On s’empara de lui, il devint furieux, et tout l’art des médecins les plus célèbres de M… fut impuissant à le guérir. On le conduisit dans une maison d’aliénés, et l’on parvint, grâce à la profonde science du docteur, à calmer au moins les accès de frénésie auxquels le malade était sujet. Soit que le médecin, par suite d’une de ses théories, lui en donnât l’occasion, soit qu’il en trouvât lui-même les moyens, toujours est-il qu’il s’enfuit et demeura longtemps caché. Sérapion reparut enfin dans la forêt qui se trouve à deux lieux de B…, et le médecin déclara que si l’on voulait avoir un peu de pitié pour ce malheureux et ne pas le jeter dans de nouveau accès, il fallait le laisser dans la forêt vivre à sa guise en pleine liberté et qu’il répondait qu’il ne ferait aucun mal. La grande réputation du médecin fut un gage suffisant. La police se contenta de recommander aux autorités du village d’exercer leur surveillance sur cet infortuné et la suite confirma les assurances du médecin. Sérapion sa bâtit une jolie hutte, même assez commode vu les circonstances ; il se fit une table et une chaise, se tressa une natte de jonc pour lit, et s’arrangea un petit jardin où il planta des légumes et des fleurs ; et à l’exception de l’idée fixe qu’il était le solitaire Sérapion, qui s’était enfui sous le règne de l’empereur Déclus dans les déserts de la Thébaïde, et avait souffert à Alexandrie la mort du martyre, il garda toute son intelligence. Il pouvait tenir les discours les plus remarquables où assez souvent même apparaissaient les traces de cette finesse d’esprit et de cette gaieté qui vivifiaient autrefois sa conversation. Au reste le médecin l’avait déclaré incurable et avait très-sérieusement défendu d’essayer de le rendre au monde et à ses anciennes relations.
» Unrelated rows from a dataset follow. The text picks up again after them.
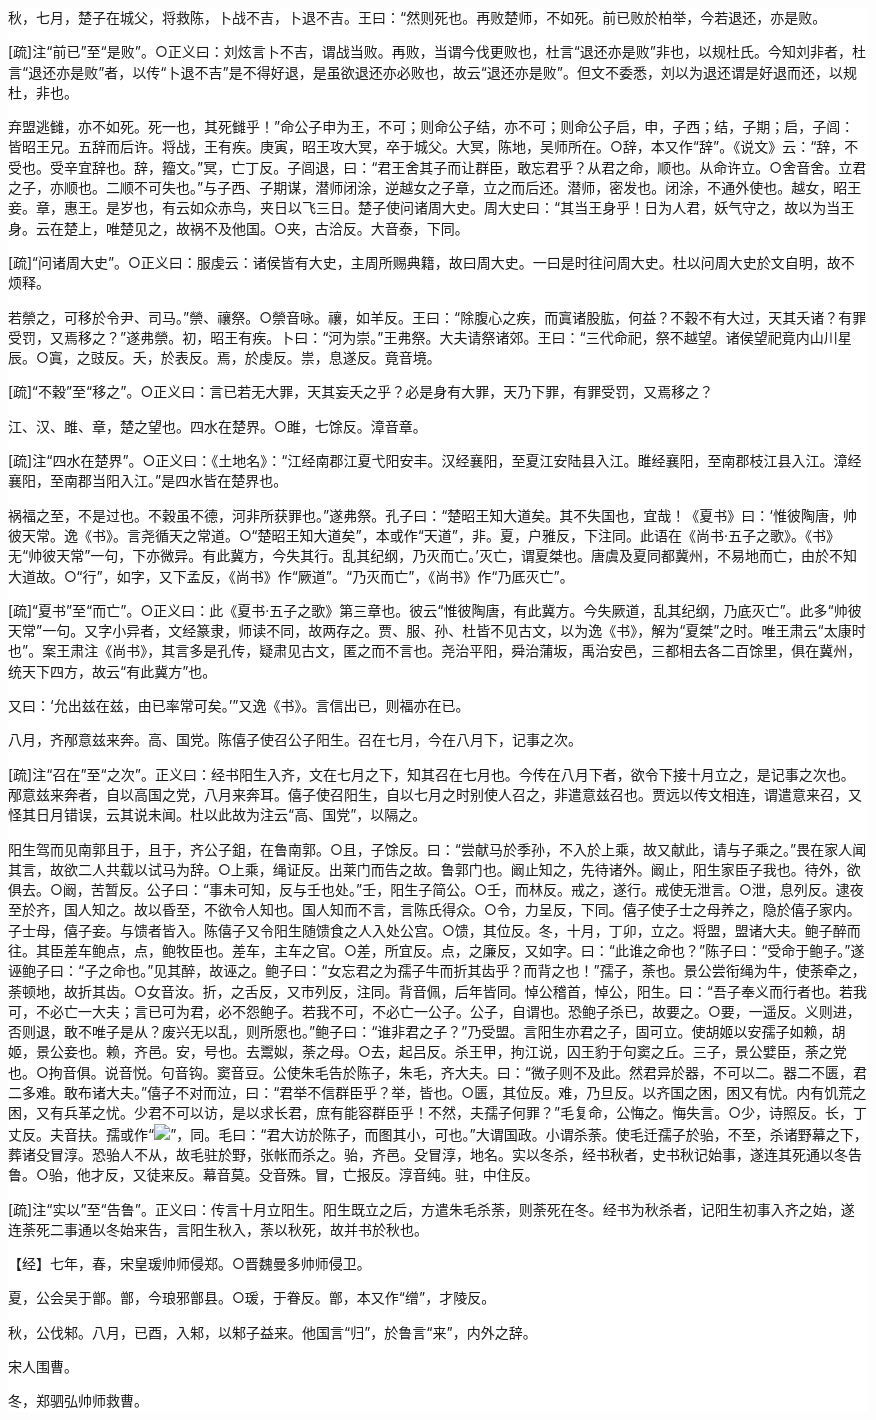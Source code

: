 秋，七月，楚子在城父，将救陈，卜战不吉，卜退不吉。王曰：“然则死也。再败楚师，不如死。<span class="q">前已败於柏举，今若退还，亦是败。</span>

[疏]注“前已”至“是败”。○正义曰：刘炫言卜不吉，谓战当败。再败，当谓今伐更败也，杜言“退还亦是败”非也，以规杜氏。今知刘非者，杜言“退还亦是败”者，以传“卜退不吉”是不得好退，是虽欲退还亦必败也，故云“退还亦是败”。但文不委悉，刘以为退还谓是好退而还，以规杜，非也。



弃盟逃雠，亦不如死。死一也，其死雠乎！”命公子申为王，不可；则命公子结，亦不可；则命公子启，<span class="q">申，子西；结，子期；启，子闾：皆昭王兄。</span>五辞而后许。将战，王有疾。庚寅，昭王攻大冥，卒于城父。<span class="q">大冥，陈地，吴师所在。○辞，本又作“辞”。《说文》云：“辞，不受也。受辛宜辞也。辞，籀文。”冥，亡丁反。</span>子闾退，曰：“君王舍其子而让群臣，敢忘君乎？从君之命，顺也。<span class="q">从命许立。○舍音舍。</span>立君之子，亦顺也。二顺不可失也。”与子西、子期谋，潜师闭涂，逆越女之子章，立之而后还。<span class="q">潜师，密发也。闭涂，不通外使也。越女，昭王妾。章，惠王。</span>是岁也，有云如众赤鸟，夹日以飞三日。楚子使问诸周大史。周大史曰：“其当王身乎！<span class="q">日为人君，妖气守之，故以为当王身。云在楚上，唯楚见之，故祸不及他国。○夹，古洽反。大音泰，下同。</span>

[疏]“问诸周大史”。○正义曰：服虔云：诸侯皆有大史，主周所赐典籍，故曰周大史。一曰是时往问周大史。杜以问周大史於文自明，故不烦释。



若禜之，可移於令尹、司马。”<span class="q">禜、禳祭。○禜音咏。禳，如羊反。</span>王曰：“除腹心之疾，而寘诸股肱，何益？不穀不有大过，天其夭诸？有罪受罚，又焉移之？”遂弗禜。初，昭王有疾。卜曰：“河为崇。”王弗祭。大夫请祭诸郊。王曰：“三代命祀，祭不越望。<span class="q">诸侯望祀竟内山川星辰。○寘，之豉反。夭，於表反。焉，於虔反。祟，息遂反。竟音境。</span>

[疏]“不穀”至“移之”。○正义曰：言已若无大罪，天其妄夭之乎？必是身有大罪，天乃下罪，有罪受罚，又焉移之？



江、汉、雎、章，楚之望也。<span class="q">四水在楚界。○雎，七馀反。漳音章。</span>

[疏]注“四水在楚界”。○正义曰：《土地名》：“江经南郡江夏弋阳安丰。汉经襄阳，至夏江安陆县入江。雎经襄阳，至南郡枝江县入江。漳经襄阳，至南郡当阳入江。”是四水皆在楚界也。



祸福之至，不是过也。不穀虽不德，河非所获罪也。”遂弗祭。孔子曰：“楚昭王知大道矣。其不失国也，宜哉！《夏书》曰：‘惟彼陶唐，帅彼天常。<span class="q">逸《书》。言尧循天之常道。○“楚昭王知大道矣”，本或作“天道”，非。夏，户雅反，下注同。此语在《尚书·五子之歌》。《书》无“帅彼天常”一句，下亦微异。</span>有此冀方，今失其行。乱其纪纲，乃灭而亡。’<span class="q">灭亡，谓夏桀也。唐虞及夏同都冀州，不易地而亡，由於不知大道故。○“行”，如字，又下孟反，《尚书》作“厥道”。“乃灭而亡”，《尚书》作“乃厎灭亡”。</span>

[疏]“夏书”至“而亡”。○正义曰：此《夏书·五子之歌》第三章也。彼云“惟彼陶唐，有此冀方。今失厥道，乱其纪纲，乃底灭亡”。此多“帅彼天常”一句。又字小异者，文经篆隶，师读不同，故两存之。贾、服、孙、杜皆不见古文，以为逸《书》，解为“夏桀”之时。唯王肃云“太康时也”。案王肃注《尚书》，其言多是孔传，疑肃见古文，匿之而不言也。尧治平阳，舜治蒲坂，禹治安邑，三都相去各二百馀里，俱在冀州，统天下四方，故云“有此冀方”也。



又曰：‘允出兹在兹，由已率常可矣。’”<span class="q">又逸《书》。言信出已，则福亦在已。</span>

八月，齐邴意兹来奔。<span class="q">高、国党。</span>陈僖子使召公子阳生。<span class="q">召在七月，今在八月下，记事之次。</span>

[疏]注“召在”至“之次”。正义曰：经书阳生入齐，文在七月之下，知其召在七月也。今传在八月下者，欲令下接十月立之，是记事之次也。邴意兹来奔者，自以高国之党，八月来奔耳。僖子使召阳生，自以七月之时别使人召之，非遣意兹召也。贾远以传文相连，谓遣意来召，又怪其日月错误，云其说未闻。杜以此故为注云“高、国党”，以隔之。



阳生驾而见南郭且于，<span class="q">且于，齐公子鉏，在鲁南郭。○且，子馀反。</span>曰：“尝献马於季孙，不入於上乘，故又献此，请与子乘之。”<span class="q">畏在家人闻其言，故欲二人共载以试马为辞。○上乘，绳证反。</span>出莱门而告之故。<span class="q">鲁郭门也。</span>阚止知之，先待诸外。<span class="q">阚止，阳生家臣子我也。待外，欲俱去。○阚，苦暂反。</span>公子曰：“事未可知，反与壬也处。”<span class="q">壬，阳生子简公。○壬，而林反。</span>戒之，遂行。<span class="q">戒使无泄言。○泄，息列反。</span>逮夜至於齐，国人知之。<span class="q">故以昏至，不欲令人知也。国人知而不言，言陈氏得众。○令，力呈反，下同。</span>僖子使子士之母养之，<span class="q">隐於僖子家内。子士母，僖子妾。</span>与馈者皆入。<span class="q">陈僖子又令阳生随馈食之人入处公宫。○馈，其位反。</span>冬，十月，丁卯，立之。将盟，<span class="q">盟诸大夫。</span>鲍子醉而往。其臣差车鲍点，<span class="q">点，鲍牧臣也。差车，主车之官。○差，所宜反。点，之廉反，又如字。</span>曰：“此谁之命也？”陈子曰：“受命于鲍子。”遂诬鲍子曰：“子之命也。”<span class="q">见其醉，故诬之。</span>鲍子曰：“女忘君之为孺子牛而折其齿乎？而背之也！”<span class="q">孺子，荼也。景公尝衔绳为牛，使荼牵之，荼顿地，故折其齿。○女音汝。折，之舌反，又市列反，注同。背音佩，后年皆同。</span>悼公稽首，<span class="q">悼公，阳生。</span>曰：“吾子奉义而行者也。若我可，不必亡一大夫；<span class="q">言已可为君，必不怨鲍子。</span>若我不可，不必亡一公子。<span class="q">公子，自谓也。恐鲍子杀已，故要之。○要，一遥反。</span>义则进，否则退，敢不唯子是从？废兴无以乱，则所愿也。”鲍子曰：“谁非君之子？”乃受盟。<span class="q">言阳生亦君之子，固可立。</span>使胡姬以安孺子如赖，<span class="q">胡姬，景公妾也。赖，齐邑。安，号也。</span>去鬻姒，<span class="q">荼之母。○去，起吕反。</span>杀王甲，拘江说，囚王豹于句窦之丘。<span class="q">三子，景公嬖臣，荼之党也。○拘音俱。说音悦。句音钩。窦音豆。</span>公使朱毛告於陈子，<span class="q">朱毛，齐大夫。</span>曰：“微子则不及此。然君异於器，不可以二。器二不匮，君二多难。敢布诸大夫。”僖子不对而泣，曰：“君举不信群臣乎？<span class="q">举，皆也。○匮，其位反。难，乃旦反。</span>以齐国之困，困又有忧。<span class="q">内有饥荒之困，又有兵革之忧。</span>少君不可以访，是以求长君，庶有能容群臣乎！不然，夫孺子何罪？”毛复命，公悔之。<span class="q">悔失言。○少，诗照反。长，丁丈反。夫音扶。孺或作“<img src="pic/a15l.bmp">”，同。</span>毛曰：“君大访於陈子，而图其小，可也。”<span class="q">大谓国政。小谓杀荼。</span>使毛迁孺子於骀，不至，杀诸野幕之下，葬诸殳冒淳。<span class="q">恐骀人不从，故毛驻於野，张帐而杀之。骀，齐邑。殳冒淳，地名。实以冬杀，经书秋者，史书秋记始事，遂连其死通以冬告鲁。○骀，他才反，又徒来反。幕音莫。殳音殊。冒，亡报反。淳音纯。驻，中住反。</span>

[疏]注“实以”至“告鲁”。正义曰：传言十月立阳生。阳生既立之后，方遣朱毛杀荼，则荼死在冬。经书为秋杀者，记阳生初事入齐之始，遂连荼死二事通以冬始来告，言阳生秋入，荼以秋死，故并书於秋也。



【经】七年，春，宋皇瑗帅师侵郑。○晋魏曼多帅师侵卫。

夏，公会吴于鄫。<span class="q">鄫，今琅邪鄫县。○瑗，于眷反。鄫，本又作“缯”，才陵反。</span>

秋，公伐邾。八月，已酉，入邾，以邾子益来。<span class="q">他国言“归”，於鲁言“来”，内外之辞。</span>

宋人围曹。

冬，郑驷弘帅师救曹。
Vous croirez facilement que mon anachorète ne me sortit plus de l’esprit, et que j’éprouvai un irrésistible désir de le revoir. Mais figurez-vous ma sottise, je n’avais rien moins en tête que de détruire complètement l’idée fixe de son rôle de Sérapion. Je lus Pinel, Reil, enfin tous les livres des auteurs qui ont traité de la folie, et qui me tombèrent dans les mains. Je m’imaginais que moi le psychologue inexpérimenté, le médecin sans médecine, il me serait donné peut-être de jeter un éclair de lumière dans les obscurités de l’esprit de Sérapion. Outre cette étude sur la folie, je m’adonnai à la lecture de tous les Sérapion, qui sont au nombre de huit dans l’histoire des saints et des martyrs, et ainsi cuirassé j’allai un beau matin bien pur à la recherche de mon anachorète.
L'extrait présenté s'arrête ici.